V. Energy Conservation in Oscillatory Motion
Chapter 13. Oscillations About Equilibrium
I. Periodic Motion
1. A child on a merry-go-around completes a full rotation in 30 s. What is the frequency of rotation? 2. Convert 55 rev/min (revolutions per minute) to Hz. 3. The angular frequency of a point on a rotating wheel is 100 rev/min (revolutions per minute). What is this angular velocity in rad/s? 4. The angular frequency of a point on a rotating wheel is 15 rad/s. What is the period of rotation of that point?
1. The position of an oscillating object is described by the following equation: x = 3cos(3t). What is the amplitude (frequency, angular frequency, period) of the oscillation?
III. Connections Between Uniform Circular Motion and Simple Harmonic Motion
1. The acceleration of a body in simple harmonic motion is represented by the formula a = - 5 cos (ωt), where a is the acceleration and ω is the angular frequency. Knowing that the amplitude of oscillation is 1 m, find the period (angular frequency, frequency, maximum speed).

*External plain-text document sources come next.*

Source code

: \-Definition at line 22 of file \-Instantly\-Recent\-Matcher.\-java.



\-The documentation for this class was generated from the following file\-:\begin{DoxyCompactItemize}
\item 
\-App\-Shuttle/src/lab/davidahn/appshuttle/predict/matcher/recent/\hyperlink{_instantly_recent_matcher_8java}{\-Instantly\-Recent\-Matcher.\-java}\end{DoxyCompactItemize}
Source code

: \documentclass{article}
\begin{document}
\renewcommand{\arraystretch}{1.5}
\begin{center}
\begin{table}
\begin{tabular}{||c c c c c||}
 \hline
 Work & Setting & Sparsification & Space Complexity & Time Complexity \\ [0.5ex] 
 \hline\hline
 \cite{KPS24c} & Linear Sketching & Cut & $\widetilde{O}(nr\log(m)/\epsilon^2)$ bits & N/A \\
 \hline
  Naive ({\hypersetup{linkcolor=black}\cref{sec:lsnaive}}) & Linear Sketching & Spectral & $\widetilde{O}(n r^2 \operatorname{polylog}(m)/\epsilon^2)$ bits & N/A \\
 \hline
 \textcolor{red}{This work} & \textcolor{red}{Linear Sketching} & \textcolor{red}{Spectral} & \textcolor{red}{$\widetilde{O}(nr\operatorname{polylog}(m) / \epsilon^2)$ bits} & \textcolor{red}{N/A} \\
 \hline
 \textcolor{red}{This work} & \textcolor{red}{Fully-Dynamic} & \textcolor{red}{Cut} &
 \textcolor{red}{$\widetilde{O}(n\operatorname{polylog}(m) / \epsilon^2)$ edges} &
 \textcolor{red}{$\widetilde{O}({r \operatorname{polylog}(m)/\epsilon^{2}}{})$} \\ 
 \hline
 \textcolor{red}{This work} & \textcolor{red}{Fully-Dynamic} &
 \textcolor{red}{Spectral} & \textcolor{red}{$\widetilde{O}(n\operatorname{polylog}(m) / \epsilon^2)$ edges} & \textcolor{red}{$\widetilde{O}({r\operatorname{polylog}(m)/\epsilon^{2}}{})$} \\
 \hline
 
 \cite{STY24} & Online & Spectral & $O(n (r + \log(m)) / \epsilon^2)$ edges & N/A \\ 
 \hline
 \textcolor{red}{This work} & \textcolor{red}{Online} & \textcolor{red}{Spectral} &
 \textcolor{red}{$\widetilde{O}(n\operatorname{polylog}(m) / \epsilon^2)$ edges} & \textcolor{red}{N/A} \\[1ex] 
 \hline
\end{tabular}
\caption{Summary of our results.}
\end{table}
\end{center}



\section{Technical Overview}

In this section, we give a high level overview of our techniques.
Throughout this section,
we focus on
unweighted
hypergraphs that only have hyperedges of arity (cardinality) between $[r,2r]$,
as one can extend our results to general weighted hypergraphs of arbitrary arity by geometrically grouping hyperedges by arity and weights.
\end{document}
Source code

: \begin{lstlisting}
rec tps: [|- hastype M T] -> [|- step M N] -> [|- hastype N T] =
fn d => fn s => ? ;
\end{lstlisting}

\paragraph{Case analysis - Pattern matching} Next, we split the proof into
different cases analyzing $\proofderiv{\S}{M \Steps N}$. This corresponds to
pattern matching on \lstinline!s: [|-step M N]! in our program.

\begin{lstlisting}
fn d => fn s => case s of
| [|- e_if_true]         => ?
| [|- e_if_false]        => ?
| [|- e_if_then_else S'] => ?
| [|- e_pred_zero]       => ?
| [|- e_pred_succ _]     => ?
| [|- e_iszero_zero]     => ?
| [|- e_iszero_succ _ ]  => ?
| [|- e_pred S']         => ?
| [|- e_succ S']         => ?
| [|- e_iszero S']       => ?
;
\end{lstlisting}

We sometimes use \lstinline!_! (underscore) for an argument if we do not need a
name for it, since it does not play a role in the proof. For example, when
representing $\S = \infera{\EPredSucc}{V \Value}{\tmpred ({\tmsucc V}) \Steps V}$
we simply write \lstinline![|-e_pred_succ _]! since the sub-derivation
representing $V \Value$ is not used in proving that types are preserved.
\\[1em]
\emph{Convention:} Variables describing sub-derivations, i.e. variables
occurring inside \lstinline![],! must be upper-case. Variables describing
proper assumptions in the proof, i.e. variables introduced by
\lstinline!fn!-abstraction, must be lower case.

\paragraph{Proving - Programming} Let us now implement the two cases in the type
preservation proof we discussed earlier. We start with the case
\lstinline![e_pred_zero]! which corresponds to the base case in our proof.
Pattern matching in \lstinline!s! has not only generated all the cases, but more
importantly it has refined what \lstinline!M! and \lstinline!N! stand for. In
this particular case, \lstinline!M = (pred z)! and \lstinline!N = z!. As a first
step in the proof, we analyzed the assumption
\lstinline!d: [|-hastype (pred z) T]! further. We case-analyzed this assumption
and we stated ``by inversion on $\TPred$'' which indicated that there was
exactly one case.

IV. The Period of a Mass on a Spring
1. A 1-kg mass is attached to a vertical spring. Knowing that the force constant of the spring equals 300 N/m and that the maximum acceleration of the mass is 10 m/s2, find the amplitude of oscillation.
V. Energy Conservation in Oscillatory Motion
1. A spring positioned vertically with a 1-kg mass attached to its end is stretched by ∆x = 10 cm past the equilibrium position. At time t = 0 s the mass is released. Find the potential energy of the mass 12 s later if the force constant of the spring is 400 N/m.
VI. The Pendulum
1. An odd-shaped 4-kg physical pendulum is oscillating with a period of 6 s. What is the distance between the pivot point and the center of mass of the pendulum if its moment of inertia is 40 kg·m2? Assume the acceleration due to gravity to be 9.81 m/s2.